For North American productions of non-Comedy, non-kidstuff, I can only think of two worthy entries:
The previously mentioned MTV 12-parter The Maxx which could be summed up as a psychiatric deconstruction of comic book superheroics.
And the Canadian computer-generated pioneering show Reboot. Life inside a computer. Good characterizations, thinking-person's violence and geek-friendly inside jokes. My advice: watch it from the beginning.

Of course, if you look back, what was non-Comedy non-kidstuff TV animation before anime? Jonny Quest?

On preview, ac, you should be aware that Kelsey Grammer is doing cartoon voices too (may explain a lot of things). I'd get into the logistics of animation, but I'd better post this before my computer crashes.
posted by wendell at 8:55 PM on January 2, 2004


Response by poster: aliens, X-files paranoia, pre-teen sexuality , robots, decent rock music, baseball and a very dysfunctional Japanese family

Uhhh.... Very strange indeed.

Kelsey Grammer is somewhat of a curiousity of mine. What is so good about him? And would an animated series featuring his voice be paying him those Frasier-esque megabucks?

I'm not sure which Jonny Quest you are talking about, but I remember a cartoon on Cartoon Network which was a kids show basically.

Incidentally I just remember that I used to LOVE Batman: The Animated Series on Cartoon Network, it ran for a very long time. I would really like to find it somewhere on DVD/download etc - I enjoyed it and still may, even though its a somewhat childish show; and I'm too young to have watched the original Batman show in the 60s.

Thanks for all your suggestions. I will be checking this out. If anyone knows how animation works in general, I'm very interested.

wendell - reboot and get back in here
posted by ac at 9:16 PM on January 2, 2004


ac, if you liked Batman: TAS (and love comic books), you might want to check out the second season of Justice League. While the first season was kinda lame, the second season has really kicked ass, and included some very well-done re-imaginings of classic JLA villains. The storytelling has been quite diverse: in one two-part episode, we didn't even see a hero in costume until the second part, and the first part was just Princess Diana and Bruce Wayne. And in another episode, who woulda thunk one would get teary-eyed over Solomon Grundy?
posted by WolfDaddy at 10:32 PM on January 2, 2004


Buy yourself the Family Guys DVDs. You'll never want for animation again.
posted by Orange Goblin at 4:44 AM on January 3, 2004


"My personal fave in anime-style is a 6-part miniseries titled "FLCL" or "Fooly Cooly", recently aired on Adult Swim, which mixed aliens, X-files paranoia, pre-teen sexuality, robots, decent rock music, baseball and a very dysfunctional Japanese family into an almost indecipherably surreal and incredibly well animated experience.:"

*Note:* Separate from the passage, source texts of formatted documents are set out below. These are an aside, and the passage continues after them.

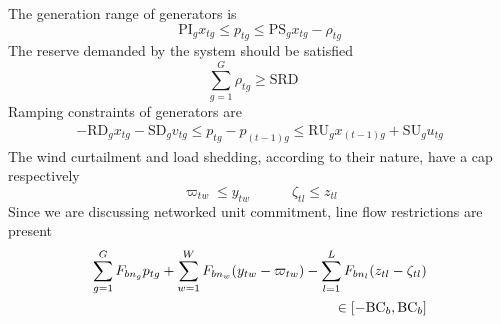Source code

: The generation range of generators is
\begin{equation}
    \textrm{PI}_g x_{tg} \le p_{tg} \le \textrm{PS}_g x_{tg} - \rho_{tg}
\end{equation}
The reserve demanded by the system should be satisfied
\begin{equation}
    \sum_{g = 1}^{G} \rho_{tg} \ge \textrm{SRD} \quad
\end{equation}
Ramping constraints of generators are 
\begin{align}
    -\textrm{RD}_g x_{tg} -\textrm{SD}_g v_{tg} \le p_{tg} - p_{(t-1)g} \le \textrm{RU}_g x_{(t-1)g} + \textrm{SU}_g u_{tg}
\end{align}
The wind curtailment and load shedding, according to their nature, have a cap respectively
\begin{equation}
    \varpi_{tw} \le y_{tw} \quad \quad \quad  \zeta_{tl} \le z_{tl}
\end{equation}
Since we are discussing networked unit commitment, line flow restrictions are present
\begin{align}\label{BCinterval}
    \sum_{g=1}^{G} F_{bn_g} p_{tg} + \sum_{w=1}^{W} F_{bn_w} (y_{tw} - \varpi_{tw}) - \sum_{l=1}^{L} F_{bn_l} (z_{tl} - \zeta_{tl}) \notag \\
    \in [ -\textrm{BC}_b, \textrm{BC}_b ]
\end{align}




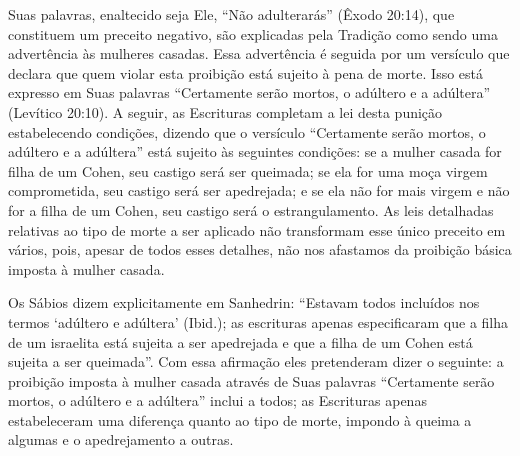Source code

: Suas palavras, enaltecido seja Ele, ``Não adulterarás'' (Êxodo 20:14),
que constituem um preceito negativo, são explicadas pela Tradição como
sendo uma advertência às mulheres casadas. Essa advertência é seguida
por um versículo que declara que quem violar esta proibição está sujeito
à pena de morte. Isso está expresso em Suas palavras ``Certamente serão
mortos, o adúltero e a adúltera'' (Levítico 20:10). A seguir, as
Escrituras completam a lei desta punição estabelecendo condições,
dizendo que o versículo ``Certamente serão mortos, o adúltero e a
adúltera'' está sujeito às seguintes condições: se a mulher casada for
filha de um Cohen, seu castigo será ser queimada; se ela for uma
moça virgem comprometida, seu castigo será ser apedrejada; e se ela não
for mais virgem e não for a filha de um Cohen, seu castigo será o
estrangulamento. As leis detalhadas relativas ao tipo de morte a ser
aplicado não transformam esse único preceito em vários, pois, apesar de
todos esses detalhes, não nos afastamos da proibição básica imposta à
mulher casada.

Os Sábios dizem explicitamente em Sanhedrin: ``Estavam todos incluídos
nos termos `adúltero e adúltera' (Ibid.); as escrituras apenas
especificaram que a filha de um israelita está sujeita a ser apedrejada
e que a filha de um Cohen está sujeita a ser queimada''. Com essa
afirmação eles pretenderam dizer o seguinte: a proibição imposta à
mulher casada através de Suas palavras ``Certamente serão mortos, o
adúltero e a adúltera'' inclui a todos; as Escrituras apenas
estabeleceram uma diferença quanto ao tipo de morte, impondo à queima a
algumas e o apedrejamento a outras.

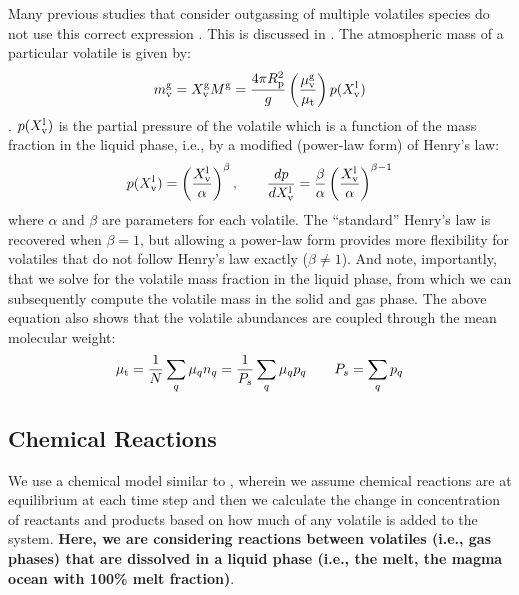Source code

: Many previous studies that consider outgassing of multiple volatiles species do not use this correct expression \citep[e.g.,][]{ET08,LMC13,SMD17,NKT19}.  This is discussed in \cite{BKW19}.  The  atmospheric mass of a particular volatile is given by:
\begin{equation}
m_{\rm v}^{\rm g} = X_{\rm v}^{\rm g} M^{\rm g} = \frac{4 \pi R_{\rm p}^2}{g} \left( \frac{\mu_{\rm v}^{\rm g}}{\mu_{\rm t}} \right) p (X_{\rm v}^{\rm l})
\end{equation}
.  $p(X_{\rm v}^{\rm l})$ is the partial pressure of the volatile which is a function of the mass fraction in the liquid phase, i.e., by a modified (power-law form) of Henry's law:
\begin{equation}
p( X_{\rm v}^{\rm l} ) = \left( \frac{X_{\rm v}^{\rm l}}{\alpha} \right)^\beta, \qquad \frac{dp}{d X_{\rm v}^{\rm l}} = \frac{\beta}{\alpha} \left( \frac{X_{\rm v}^{\rm l}}{\alpha} \right)^{\beta-1}
\label{eq:Henry_mod}
\end{equation}
where $\alpha$ and $\beta$ are parameters for each volatile.  The ``standard'' Henry's law is recovered when $\beta=1$, but allowing a power-law form provides more flexibility for volatiles that do not follow Henry's law exactly ($\beta \neq 1$).  
And note, importantly, that we solve for the volatile mass fraction in the liquid phase, from which we can subsequently compute the volatile mass in the solid and gas phase.  The above equation also shows that the volatile abundances are coupled through the mean molecular weight:
\begin{equation}
\mu_{\rm t} = \frac{1}{N} \sum_q \mu_q n_q = \frac{1}{P_s} \sum_q \mu_q p_q \qquad P_s = \sum_q p_q
\label{eq:atmosphere_molar_mass}
\end{equation}
\subsection{Chemical Reactions}
We use a chemical model similar to \cite{GS14}, wherein we assume chemical reactions are at equilibrium at each time step and then we calculate the change in concentration of reactants and products based on how much of any volatile is added to the system.  \textbf{Here, we are considering reactions between volatiles (i.e., gas phases) that are dissolved in a liquid phase (i.e., the melt, the magma ocean with 100\% melt fraction)}.
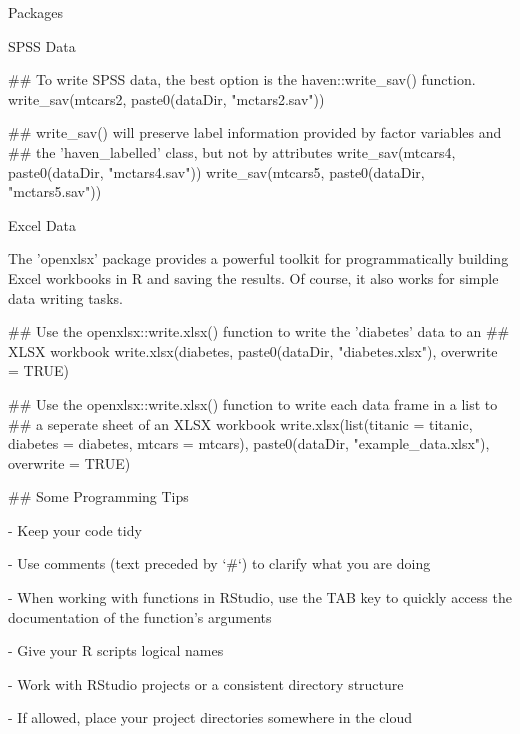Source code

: \documentclass[10pt]{beamer}
\begin{document}
\begin{frame}{Packages}

\begin{frame}[fragile]{SPSS Data}

## To write SPSS data, the best option is the haven::write_sav() function.
write_sav(mtcars2, paste0(dataDir, "mctars2.sav"))

## write_sav() will preserve label information provided by factor variables and
## the 'haven_labelled' class, but not by attributes
write_sav(mtcars4, paste0(dataDir, "mctars4.sav"))
write_sav(mtcars5, paste0(dataDir, "mctars5.sav"))

\end{frame}


\begin{frame}[fragile]{Excel Data}

The 'openxlsx' package provides a powerful toolkit for programmatically
building Excel workbooks in R and saving the results. Of course, it also
works for simple data writing tasks.

## Use the openxlsx::write.xlsx() function to write the 'diabetes' data to an
## XLSX workbook
write.xlsx(diabetes, paste0(dataDir, "diabetes.xlsx"), overwrite = TRUE)

## Use the openxlsx::write.xlsx() function to write each data frame in a list to
## a seperate sheet of an XLSX workbook
write.xlsx(list(titanic = titanic, diabetes = diabetes, mtcars = mtcars),
           paste0(dataDir, "example_data.xlsx"),
           overwrite = TRUE)

         \end{frame}


## Some Programming Tips

- Keep your code tidy

- Use comments (text preceded by `#`) to clarify what you are doing

- When working with functions in RStudio, use the TAB key to quickly access the 
documentation of the function's arguments

- Give your R scripts logical names

- Work with RStudio projects or a consistent directory structure

- If allowed, place your project directories somewhere in the cloud


\end{frame}
\end{document}
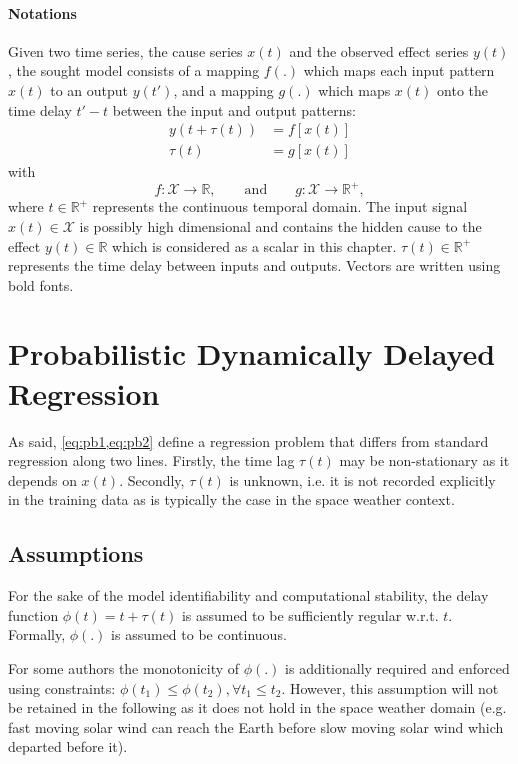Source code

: \paragraph{Notations}
Given two time series, the cause series $x(t)$ and the observed effect series $y(t)$, the sought 
model consists of a mapping $f(.)$ which maps each input pattern $x(t)$ to an output $y(t')$, and a 
mapping $g(.)$ which maps $x(t)$ onto the time delay $t'-t$ between the input and output patterns:
%
\begin{align}
y(t + \tau(t)) & = f[x(t)]\label{eq:pb1}\\
\tau(t) & = g[x(t)]\label{eq:pb2} 
\end{align}
with
\[
f: \mathcal{X}  \rightarrow \mathbb{R},\qquad\text{and}\qquad
g: \mathcal{X}  \rightarrow \mathbb{R}^{+},
\]
where $t \in \mathbb{R}^{+}$ represents the continuous temporal domain. The input signal 
$x(t)\in \mathcal{X}$ is possibly high dimensional and contains the hidden cause to 
the effect $y(t)\in\mathbb{R}$ which is considered as a scalar in this chapter. 
$\tau(t)\in \mathbb{R}^+$ represents the time delay between inputs and outputs.
Vectors are written using bold fonts.

\section{Probabilistic Dynamically Delayed Regression}\label{sec:dtlrformulation}
As said, \cref{eq:pb1,eq:pb2} define a regression problem that differs from standard regression 
along two lines. Firstly, the time lag $\tau(t)$ may be non-stationary as it depends on $x(t)$. 
Secondly, $\tau(t)$ is unknown, i.e. it is not recorded explicitly in the training data as is 
typically the case in the space weather context. 

\subsection{Assumptions}

For the sake of the model identifiability and computational stability, the delay function 
$\phi(t) = t + \tau(t)$ is assumed to be sufficiently regular w.r.t. $t$. Formally, $\phi(.)$ 
is assumed to be continuous.

For some authors \citep{ZHOU2006195} the monotonicity of $\phi(.)$ is additionally required and 
enforced using constraints: $\phi(t_1) \leq \phi(t_2), \forall t_1 \leq t_2$. However, this 
assumption will not be retained in the following as it does not hold in the space weather domain 
(e.g. fast moving solar wind can reach the Earth before slow moving solar wind which departed 
before it). 

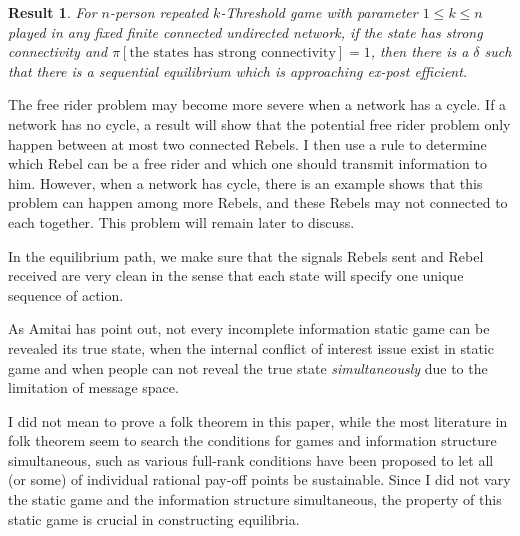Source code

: \documentclass[12pt,letter]{article}
\newtheorem{result}{Result}
\theoremstyle{remark}
\theoremstyle{remark}
\theoremstyle{claim}
\begin{document}
\begin{result}
For $n$-person repeated $k$-Threshold game with parameter $1\leq k \leq n$ played in any fixed finite connected undirected network,
if the state has strong connectivity and $\pi[\text{the states has strong connectivity}]=1$, then there is a $\delta$ such that there is a sequential equilibrium which is approaching ex-post efficient.
\end{result}

The free rider problem may become more severe when a network has a cycle. If a network has no cycle, a result will show that the potential free rider problem only happen between at most two connected Rebels. I then use a rule to determine which Rebel can be a free rider and which one should transmit information to him. However, when a network has cycle, there is an example shows that this problem can happen among more Rebels, and these Rebels may not connected to each together. This problem will remain later to discuss.





 


 
In the equilibrium path, we make sure that the signals Rebels sent and Rebel received are very clean in the sense that each state will specify one unique sequence of action.




 



As Amitai has point out, not every incomplete information static game can be revealed its true state, when the internal conflict of interest issue exist in static game and when people can not reveal the true state \textit{simultaneously} due to the limitation of message space. 





 





 I did not mean to prove a folk theorem in this paper, while the most literature in folk theorem seem to search the conditions for games and information structure simultaneous, such as various full-rank conditions have been proposed to let all (or some) of individual rational pay-off points be sustainable. Since I did not vary the static game and the information structure simultaneous, the property of this static game is crucial in constructing equilibria.
\end{document}
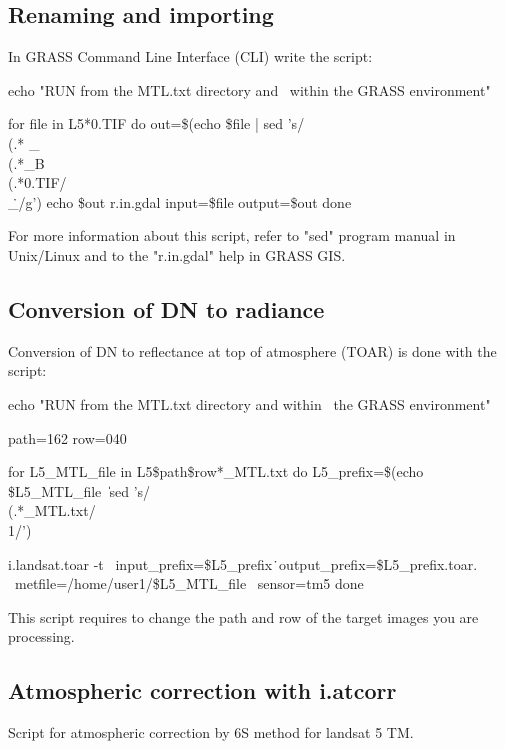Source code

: \subsection{Renaming and importing}
In GRASS Command Line Interface (CLI) write the script:

\begin{smallverbatim}
echo "RUN from the MTL.txt directory and \
 within the GRASS environment"

for file in L5*0.TIF
do
	out=\$(echo \$file | sed 's/\\(.*\) 
        \_\\(.*\)\_B\\(.*\)0.TIF/\1\\_\2\.\3/g')
	echo \$out
	r.in.gdal input=\$file output=\$out
done
\end{smallverbatim}

For more information about this script, refer to "sed" program manual in Unix/Linux and to the "r.in.gdal" help in GRASS GIS.
 
\subsection{Conversion of DN to radiance}
Conversion of DN to reflectance at top of atmosphere (TOAR) is done with the script:

\begin{smallverbatim}
echo "RUN from the MTL.txt directory and within \
 the GRASS environment"

path=162
row=040

for L5_MTL_file in L5\$path\$row*_MTL.txt
do
	L5_prefix=\$(echo \$L5_MTL_file \| \
	  sed 's/\\(.*\)_MTL.txt/\\1/')

	i.landsat.toar -t \
	  input_prefix=\$L5_prefix\. \
	  output_prefix=\$L5_prefix.toar.  \
	  metfile=/home/user1/\$L5\_MTL\_file \
	  sensor=tm5
done
\end{smallverbatim}


This script requires to change the path and row of the target images you are processing.\newline

\subsection{Atmospheric correction with i.atcorr}
Script for atmospheric correction by 6S method for landsat 5 TM.\newline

FLCL is something you show a seasoned veteran of anime. it really is "too much."

if you're into disney films, you might want to try out miyazaki's work like "spirited away." wonderful movie.

like all the others, i suggest CN's adult swim block.
posted by lotsofno at 6:35 AM on January 3, 2004


I have to second wendell's recommendation of FLCL even though you're not really looking for anime. Its weird as hell but amazing. You should be able to download it off of Kazaa or something of the sort. Home movies took awhile to grow on me, but know I think its a great show, I liked it better with squigglevision though, but what can you do. Other than that just watch Adult swim on sunday night I guess.
posted by philcliff at 6:42 AM on January 3, 2004


For all intents and purposes, there is no such thing as what you're looking for. American and European animation has been stagnant for decades, with the vast majority of product following either the Disney summer blockbuster formula or the Saturday morning formula. Even series that promised to break new ground in early episodes, such as Samurai Jack opening with its ode to Kurosawa and Justice League seeming to promise to go beyond cardboard cutout superheroes, haven't really moved too far beyond basic happy-ending/good-guy-bad-guy/moral-of-the-story storytelling. And of course, in order to get a piece of the television bandwidth, programs have to cater to at least some common denominator. With animation in the US, that common denominator is children.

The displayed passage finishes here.